Task brief » Retype all the records below exactly as they are, with no image carried over.
◆ ◆ ◆
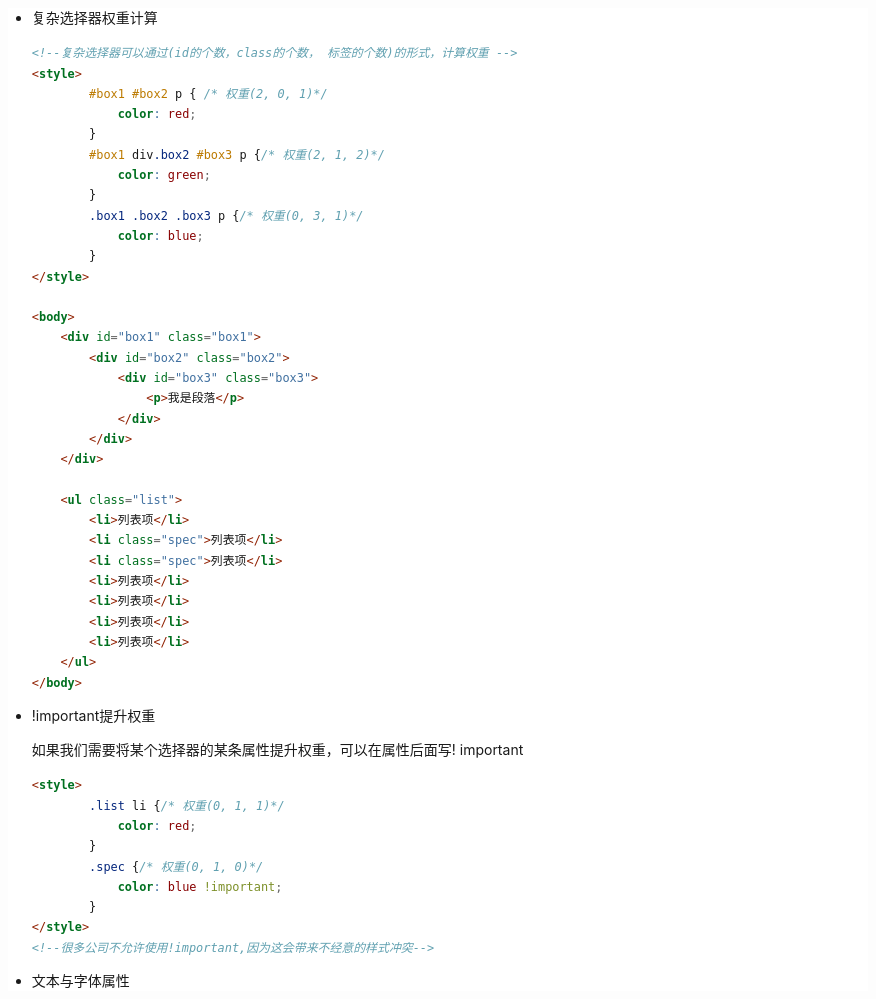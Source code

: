   - 复杂选择器权重计算

    ```html
    <!--复杂选择器可以通过(id的个数，class的个数， 标签的个数)的形式，计算权重 -->
    <style>
            #box1 #box2 p { /* 权重(2, 0, 1)*/
                color: red;
            }
            #box1 div.box2 #box3 p {/* 权重(2, 1, 2)*/
                color: green;
            }
            .box1 .box2 .box3 p {/* 权重(0, 3, 1)*/
                color: blue;
            }
    </style>
    
    <body>
        <div id="box1" class="box1">
            <div id="box2" class="box2">
                <div id="box3" class="box3">
                    <p>我是段落</p>
                </div>
            </div>
        </div>
    
        <ul class="list">
            <li>列表项</li>
            <li class="spec">列表项</li>
            <li class="spec">列表项</li>
            <li>列表项</li>
            <li>列表项</li>
            <li>列表项</li>
            <li>列表项</li>
        </ul>
    </body>
    ```

  - !important提升权重

    如果我们需要将某个选择器的某条属性提升权重，可以在属性后面写! important

    ```html
    <style>
    		.list li {/* 权重(0, 1, 1)*/
                color: red;
            }
            .spec {/* 权重(0, 1, 0)*/
                color: blue !important;
            }
    </style>
    <!--很多公司不允许使用!important,因为这会带来不经意的样式冲突-->
    ```

-  文本与字体属性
◆ ◆ ◆
Written solution »
Source code

:   - 复杂选择器权重计算

    ```html
    <!--复杂选择器可以通过(id的个数，class的个数， 标签的个数)的形式，计算权重 -->
    <style>
            #box1 #box2 p { /* 权重(2, 0, 1)*/
                color: red;
            }
            #box1 div.box2 #box3 p {/* 权重(2, 1, 2)*/
                color: green;
            }
            .box1 .box2 .box3 p {/* 权重(0, 3, 1)*/
                color: blue;
            }
    </style>
    
    <body>
        <div id="box1" class="box1">
            <div id="box2" class="box2">
                <div id="box3" class="box3">
                    <p>我是段落</p>
                </div>
            </div>
        </div>
    
        <ul class="list">
            <li>列表项</li>
            <li class="spec">列表项</li>
            <li class="spec">列表项</li>
            <li>列表项</li>
            <li>列表项</li>
            <li>列表项</li>
            <li>列表项</li>
        </ul>
    </body>
    ```

  - !important提升权重

    如果我们需要将某个选择器的某条属性提升权重，可以在属性后面写! important

    ```html
    <style>
    		.list li {/* 权重(0, 1, 1)*/
                color: red;
            }
            .spec {/* 权重(0, 1, 0)*/
                color: blue !important;
            }
    </style>
    <!--很多公司不允许使用!important,因为这会带来不经意的样式冲突-->
    ```

-  文本与字体属性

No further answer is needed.